(RECORDS FOR PROCESSING)
-------
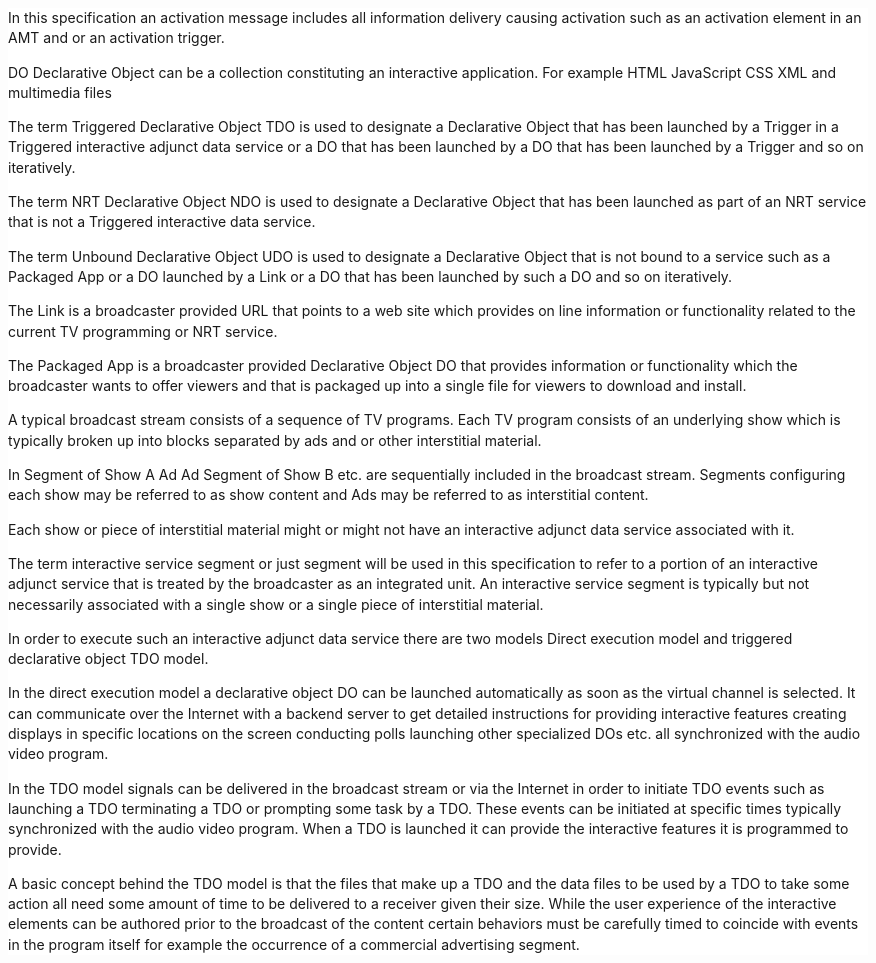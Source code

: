In this specification an activation message includes all information delivery causing activation such as an activation element in an AMT and or an activation trigger.

DO Declarative Object can be a collection constituting an interactive application. For example HTML JavaScript CSS XML and multimedia files 

The term Triggered Declarative Object TDO is used to designate a Declarative Object that has been launched by a Trigger in a Triggered interactive adjunct data service or a DO that has been launched by a DO that has been launched by a Trigger and so on iteratively.

The term NRT Declarative Object NDO is used to designate a Declarative Object that has been launched as part of an NRT service that is not a Triggered interactive data service.

The term Unbound Declarative Object UDO is used to designate a Declarative Object that is not bound to a service such as a Packaged App or a DO launched by a Link or a DO that has been launched by such a DO and so on iteratively.

The Link is a broadcaster provided URL that points to a web site which provides on line information or functionality related to the current TV programming or NRT service.

The Packaged App is a broadcaster provided Declarative Object DO that provides information or functionality which the broadcaster wants to offer viewers and that is packaged up into a single file for viewers to download and install.

A typical broadcast stream consists of a sequence of TV programs. Each TV program consists of an underlying show which is typically broken up into blocks separated by ads and or other interstitial material.

In Segment of Show A Ad Ad Segment of Show B etc. are sequentially included in the broadcast stream. Segments configuring each show may be referred to as show content and Ads may be referred to as interstitial content.

Each show or piece of interstitial material might or might not have an interactive adjunct data service associated with it.

The term interactive service segment or just segment will be used in this specification to refer to a portion of an interactive adjunct service that is treated by the broadcaster as an integrated unit. An interactive service segment is typically but not necessarily associated with a single show or a single piece of interstitial material.

In order to execute such an interactive adjunct data service there are two models Direct execution model and triggered declarative object TDO model.

In the direct execution model a declarative object DO can be launched automatically as soon as the virtual channel is selected. It can communicate over the Internet with a backend server to get detailed instructions for providing interactive features creating displays in specific locations on the screen conducting polls launching other specialized DOs etc. all synchronized with the audio video program.

In the TDO model signals can be delivered in the broadcast stream or via the Internet in order to initiate TDO events such as launching a TDO terminating a TDO or prompting some task by a TDO. These events can be initiated at specific times typically synchronized with the audio video program. When a TDO is launched it can provide the interactive features it is programmed to provide.

A basic concept behind the TDO model is that the files that make up a TDO and the data files to be used by a TDO to take some action all need some amount of time to be delivered to a receiver given their size. While the user experience of the interactive elements can be authored prior to the broadcast of the content certain behaviors must be carefully timed to coincide with events in the program itself for example the occurrence of a commercial advertising segment.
-------
(YOUR ASSIGNMENT)
Which lines in the records above contain the word "designate"? Return each of them.

(EXPECTED ANSWER)
The term Triggered Declarative Object TDO is used to designate a Declarative Object that has been launched by a Trigger in a Triggered interactive adjunct data service or a DO that has been launched by a DO that has been launched by a Trigger and so on iteratively.
The term NRT Declarative Object NDO is used to designate a Declarative Object that has been launched as part of an NRT service that is not a Triggered interactive data service.
The term Unbound Declarative Object UDO is used to designate a Declarative Object that is not bound to a service such as a Packaged App or a DO launched by a Link or a DO that has been launched by such a DO and so on iteratively.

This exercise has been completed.